The same suction that held back the piston on the intake stroke sucks the piston back up on the compression stroke…Little energy is lost…In a Diesel, just the opposite happens with the same result. Energy expended on the compression stroke is recovered on the power stroke…
If you installed a headless engine in a car and rolled it down a steep grade and the driver downshifted to increase the RPM, the same “engine braking” effect would be felt. It takes energy to accelerate mass. The reciprocating mass of the engine is accelerated to high speed and brought to a stop twice each revolution of the engine. At TDC and BDC the piston is motionless. At 90BTDC and 90ATDC the piston is traveling at its highest speed, depending on RPM. You can not accelerate a piston to 3000 feet per second speed without expending tremendous energy. To slow the piston down to zero FPS requires an equal amount energy. This energy is dissipated in trying to tear the engine apart, not as heat. That’s why high-speed reciprocating piston engines can not do better than 30% efficiency, that and the heat loss…

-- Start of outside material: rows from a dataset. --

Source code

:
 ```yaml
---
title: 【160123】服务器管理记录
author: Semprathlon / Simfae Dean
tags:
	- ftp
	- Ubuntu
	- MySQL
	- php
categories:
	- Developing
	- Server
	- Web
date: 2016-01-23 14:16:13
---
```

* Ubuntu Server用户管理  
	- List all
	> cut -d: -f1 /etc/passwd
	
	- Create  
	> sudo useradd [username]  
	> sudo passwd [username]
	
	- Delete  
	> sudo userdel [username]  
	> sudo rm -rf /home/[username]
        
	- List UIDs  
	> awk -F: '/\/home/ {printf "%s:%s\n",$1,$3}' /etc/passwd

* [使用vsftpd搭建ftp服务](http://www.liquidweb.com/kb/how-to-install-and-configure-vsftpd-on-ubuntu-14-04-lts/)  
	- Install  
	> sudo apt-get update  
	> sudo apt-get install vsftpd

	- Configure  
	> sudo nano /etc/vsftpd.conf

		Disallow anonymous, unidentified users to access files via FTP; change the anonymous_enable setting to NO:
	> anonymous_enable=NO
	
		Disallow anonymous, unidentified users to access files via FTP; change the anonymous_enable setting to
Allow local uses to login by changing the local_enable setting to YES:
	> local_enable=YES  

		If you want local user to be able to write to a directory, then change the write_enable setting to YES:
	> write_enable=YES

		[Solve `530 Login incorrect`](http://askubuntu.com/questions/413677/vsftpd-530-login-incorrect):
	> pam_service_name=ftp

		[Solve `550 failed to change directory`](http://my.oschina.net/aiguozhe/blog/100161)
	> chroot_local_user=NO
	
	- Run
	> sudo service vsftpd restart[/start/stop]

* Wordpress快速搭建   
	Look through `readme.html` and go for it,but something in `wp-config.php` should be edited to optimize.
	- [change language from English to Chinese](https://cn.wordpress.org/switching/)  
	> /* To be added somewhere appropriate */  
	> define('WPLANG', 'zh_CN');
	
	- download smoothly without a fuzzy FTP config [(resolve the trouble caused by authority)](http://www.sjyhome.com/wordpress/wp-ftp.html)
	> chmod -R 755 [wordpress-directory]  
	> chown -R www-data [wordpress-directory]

You have energy confused with force. It takes a lot of force to reverse the motion of a piston, not a lot of energy. The peak force is at top dead center when the piston speed is zero. The peak speed happens when the force is zero.
energy is force times distance
power is force times speed.
All the force in the world times zero speed = zero
All the speed in the world times zero force = zero
Does it take considerable power to motor a headless engine at high speed? Have you actually tried it and measured the power? Have you done it with the engine in a vacuum chamber to eliminate air pumping losses?
Don’t underestimate how much power it takes to push air around at high speeds. Air is not weightless, a cubic yard of it weighs about two pounds at sea level.
A lot of formula one engines have vacuum pumps to get rid of the air in the crankcase to eliminate the pumping losses from the bottom of the pistons and crankshaft air resistance, it is claimed that there is about a 30 or more horsepower gain by doing this.
If you really want to see a headless engine do some braking, submerge the engine in an oil bath.
The reason heat engines are limited to about a 30~35 % thermodynamic efficiency has a lot more to do with entrophy than it has to do with mechanical efficiency.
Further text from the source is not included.